WalkaboutWirt Blog Post #10
The occupant of No. 10 Downing Street during WWII, British Prime Minister Winston Churchill, was known for clever, quotable quips. He apparently said: "Never let a good crisis go to waste". So in appreciation of his wisdom, during this time of 'crisis' like no other in history, it is a great opportunity for me to be creative - both getting things done and doing nothing - beyond contemplating. . . in balance of course - ha!
My favorite place to simply relax and to solve some of the problems of the world (as well as consider my own probs), is in the bath. It's also a great place to let some of those real or imagined issues go down the drain.
Settle in up to my neck in hot water; a symbolic place as well not unfamiliar to me. Occasionally I am awoken surrounded by a cold, wet envelope - the heat having gradually dissipated in my oblivious bliss. One night last week I set a new record for me. The frigid shock was added to by the hands on the clock - it was 3 hours since I had entered my revered retreat! I exited quite smartly but unfortunately left any enlightened thoughts behind in my wake.
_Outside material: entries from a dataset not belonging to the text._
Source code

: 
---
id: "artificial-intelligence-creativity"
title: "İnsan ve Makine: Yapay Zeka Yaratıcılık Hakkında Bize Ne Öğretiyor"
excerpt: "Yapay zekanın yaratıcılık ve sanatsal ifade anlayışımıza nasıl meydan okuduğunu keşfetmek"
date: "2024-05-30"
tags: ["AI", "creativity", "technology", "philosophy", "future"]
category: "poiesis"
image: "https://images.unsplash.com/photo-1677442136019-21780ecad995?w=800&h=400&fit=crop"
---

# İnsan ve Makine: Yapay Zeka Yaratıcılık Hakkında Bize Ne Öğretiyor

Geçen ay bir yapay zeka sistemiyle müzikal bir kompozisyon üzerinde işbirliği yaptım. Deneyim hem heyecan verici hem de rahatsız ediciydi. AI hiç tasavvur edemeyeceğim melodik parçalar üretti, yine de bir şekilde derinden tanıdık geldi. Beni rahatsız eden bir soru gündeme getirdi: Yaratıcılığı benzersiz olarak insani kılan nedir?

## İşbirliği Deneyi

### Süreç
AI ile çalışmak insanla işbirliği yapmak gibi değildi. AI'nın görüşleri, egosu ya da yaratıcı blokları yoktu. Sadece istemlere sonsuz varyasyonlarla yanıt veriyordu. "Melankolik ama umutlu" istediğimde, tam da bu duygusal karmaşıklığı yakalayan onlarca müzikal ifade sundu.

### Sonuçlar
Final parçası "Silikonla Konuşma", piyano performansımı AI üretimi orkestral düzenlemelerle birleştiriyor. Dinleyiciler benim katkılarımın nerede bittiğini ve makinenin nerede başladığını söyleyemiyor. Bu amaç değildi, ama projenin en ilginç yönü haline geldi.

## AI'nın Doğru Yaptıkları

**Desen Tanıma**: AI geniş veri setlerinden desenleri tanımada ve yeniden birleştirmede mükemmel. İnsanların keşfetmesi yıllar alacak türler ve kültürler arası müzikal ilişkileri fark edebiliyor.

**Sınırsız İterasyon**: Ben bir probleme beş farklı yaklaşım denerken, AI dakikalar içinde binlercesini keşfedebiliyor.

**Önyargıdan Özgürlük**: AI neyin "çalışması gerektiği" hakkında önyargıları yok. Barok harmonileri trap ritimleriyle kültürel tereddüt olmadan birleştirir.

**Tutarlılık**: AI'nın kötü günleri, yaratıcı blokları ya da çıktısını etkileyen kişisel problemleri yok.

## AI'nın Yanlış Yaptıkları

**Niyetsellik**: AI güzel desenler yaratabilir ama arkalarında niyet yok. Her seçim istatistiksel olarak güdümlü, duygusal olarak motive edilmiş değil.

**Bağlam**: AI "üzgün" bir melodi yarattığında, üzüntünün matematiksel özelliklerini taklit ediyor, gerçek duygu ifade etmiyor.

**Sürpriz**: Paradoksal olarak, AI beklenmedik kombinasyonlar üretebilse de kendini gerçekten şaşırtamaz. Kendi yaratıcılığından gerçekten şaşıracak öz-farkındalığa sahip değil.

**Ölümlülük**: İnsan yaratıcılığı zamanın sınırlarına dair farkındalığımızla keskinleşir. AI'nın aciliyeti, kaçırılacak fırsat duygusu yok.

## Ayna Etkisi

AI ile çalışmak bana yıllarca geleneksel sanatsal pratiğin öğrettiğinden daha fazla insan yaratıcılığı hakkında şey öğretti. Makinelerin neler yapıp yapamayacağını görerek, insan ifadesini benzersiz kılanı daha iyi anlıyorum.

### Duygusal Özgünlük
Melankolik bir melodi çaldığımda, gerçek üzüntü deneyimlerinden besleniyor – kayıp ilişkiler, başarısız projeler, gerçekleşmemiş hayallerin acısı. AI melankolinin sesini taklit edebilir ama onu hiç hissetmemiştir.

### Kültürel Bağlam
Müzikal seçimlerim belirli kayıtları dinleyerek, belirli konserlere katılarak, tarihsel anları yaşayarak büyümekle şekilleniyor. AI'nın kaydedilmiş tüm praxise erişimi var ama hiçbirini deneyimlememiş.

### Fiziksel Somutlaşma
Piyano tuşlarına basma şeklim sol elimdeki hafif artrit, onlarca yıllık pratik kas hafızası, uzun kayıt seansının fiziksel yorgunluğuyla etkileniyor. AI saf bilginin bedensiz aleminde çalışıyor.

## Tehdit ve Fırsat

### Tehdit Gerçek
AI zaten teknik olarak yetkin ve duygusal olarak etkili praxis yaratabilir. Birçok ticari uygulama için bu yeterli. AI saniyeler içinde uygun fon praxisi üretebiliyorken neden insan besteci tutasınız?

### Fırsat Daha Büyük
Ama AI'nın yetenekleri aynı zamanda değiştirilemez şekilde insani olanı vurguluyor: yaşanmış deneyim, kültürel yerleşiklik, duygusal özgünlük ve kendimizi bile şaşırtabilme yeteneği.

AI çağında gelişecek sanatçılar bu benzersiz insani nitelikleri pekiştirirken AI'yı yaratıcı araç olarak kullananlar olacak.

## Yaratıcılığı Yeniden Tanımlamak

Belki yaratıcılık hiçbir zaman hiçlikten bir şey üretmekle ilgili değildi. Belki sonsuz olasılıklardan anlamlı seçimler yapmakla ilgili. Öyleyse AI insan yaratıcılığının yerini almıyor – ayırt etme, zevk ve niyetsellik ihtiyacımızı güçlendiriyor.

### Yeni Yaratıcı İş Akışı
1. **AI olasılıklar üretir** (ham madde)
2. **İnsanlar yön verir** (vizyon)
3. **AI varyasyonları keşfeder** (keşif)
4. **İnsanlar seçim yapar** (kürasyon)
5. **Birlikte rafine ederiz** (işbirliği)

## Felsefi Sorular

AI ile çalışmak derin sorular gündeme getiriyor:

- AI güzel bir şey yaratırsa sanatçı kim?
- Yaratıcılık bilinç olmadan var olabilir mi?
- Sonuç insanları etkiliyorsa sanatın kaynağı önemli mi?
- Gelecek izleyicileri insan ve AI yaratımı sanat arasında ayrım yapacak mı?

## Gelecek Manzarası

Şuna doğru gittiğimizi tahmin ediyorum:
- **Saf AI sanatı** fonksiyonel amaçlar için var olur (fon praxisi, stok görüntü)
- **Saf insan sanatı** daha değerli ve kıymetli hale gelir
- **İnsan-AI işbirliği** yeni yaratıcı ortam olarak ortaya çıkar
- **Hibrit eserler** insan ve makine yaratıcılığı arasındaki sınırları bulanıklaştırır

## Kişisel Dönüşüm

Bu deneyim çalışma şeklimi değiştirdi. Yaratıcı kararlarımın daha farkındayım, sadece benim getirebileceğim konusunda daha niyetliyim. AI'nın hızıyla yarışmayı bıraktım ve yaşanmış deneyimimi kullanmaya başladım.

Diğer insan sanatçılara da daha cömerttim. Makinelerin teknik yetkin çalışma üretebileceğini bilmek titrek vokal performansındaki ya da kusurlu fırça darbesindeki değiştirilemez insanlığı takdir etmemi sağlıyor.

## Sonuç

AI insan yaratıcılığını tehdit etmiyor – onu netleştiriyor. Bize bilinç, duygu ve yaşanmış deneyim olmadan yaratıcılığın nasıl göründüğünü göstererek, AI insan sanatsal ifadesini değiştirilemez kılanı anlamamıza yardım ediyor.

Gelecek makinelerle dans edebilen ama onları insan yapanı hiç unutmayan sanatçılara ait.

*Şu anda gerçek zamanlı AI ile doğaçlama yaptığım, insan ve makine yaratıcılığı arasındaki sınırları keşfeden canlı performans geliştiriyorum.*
During my hours of soaking, contemplation, and solitary silent internal debate over recent times, I have reflected a good deal on the behavior of humanity and Nature through this crisis. I have shared some of that in earlier blogs. There is much to take in from a variety of sources through the senses - the reporting through various media from around the world, the actions of authorities and reactions for the populace, and of course that of my self, my friends, and my family.
As I process reported events from my own perspective and observe the reactions of others, it brings up a range of thoughts and emotions I have to deal with. I try not to overload on the input so as to not be able to manage it all - to maintain a sense of mental and emotional balance. That gets tested some days more than others; naturally. That's life in any circumstance, but more so currently in common with much of our populace.
My thoughts and emotions are generally managed quite well most of the time - I think. But of course, some days a button marked "PMO" (pisses me off) gets pushed. From seemingly out of nowhere my mood can change from relative serenity to indignation/anger/resentment/etc to outrage! Probably all good to get something off my chest in the scheme of things, I give it a time boundary to spew, and then go to into re-compose mode - STOP; BREATHE; get over it; move on.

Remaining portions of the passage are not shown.